### WHAT YOU SHOULD DO:
Restate each of the lines below word for word and drop every picture.
### RECORDS FOR PROCESSING
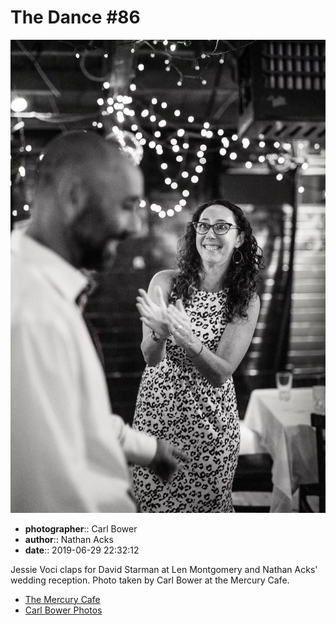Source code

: # The Dance #86

![Jessie Starman Voci claps for David Starman](assets/2019-06-29-set-4-the-dance-86.webp)

* **photographer**:: Carl Bower  
* **author**:: Nathan Acks  
* **date**:: 2019-06-29 22:32:12

Jessie Voci claps for David Starman at Len Montgomery and Nathan Acks' wedding reception. Photo taken by Carl Bower at the Mercury Cafe.

* [The Mercury Cafe](http://mercurycafe.com)
* [Carl Bower Photos](https://carlbowerphotos.com)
######
### WRITTEN SOLUTION:
Source code

: # The Dance #86

![Jessie Starman Voci claps for David Starman](assets/2019-06-29-set-4-the-dance-86.webp)

* **photographer**:: Carl Bower  
* **author**:: Nathan Acks  
* **date**:: 2019-06-29 22:32:12

Jessie Voci claps for David Starman at Len Montgomery and Nathan Acks' wedding reception. Photo taken by Carl Bower at the Mercury Cafe.

* [The Mercury Cafe](http://mercurycafe.com)
* [Carl Bower Photos](https://carlbowerphotos.com)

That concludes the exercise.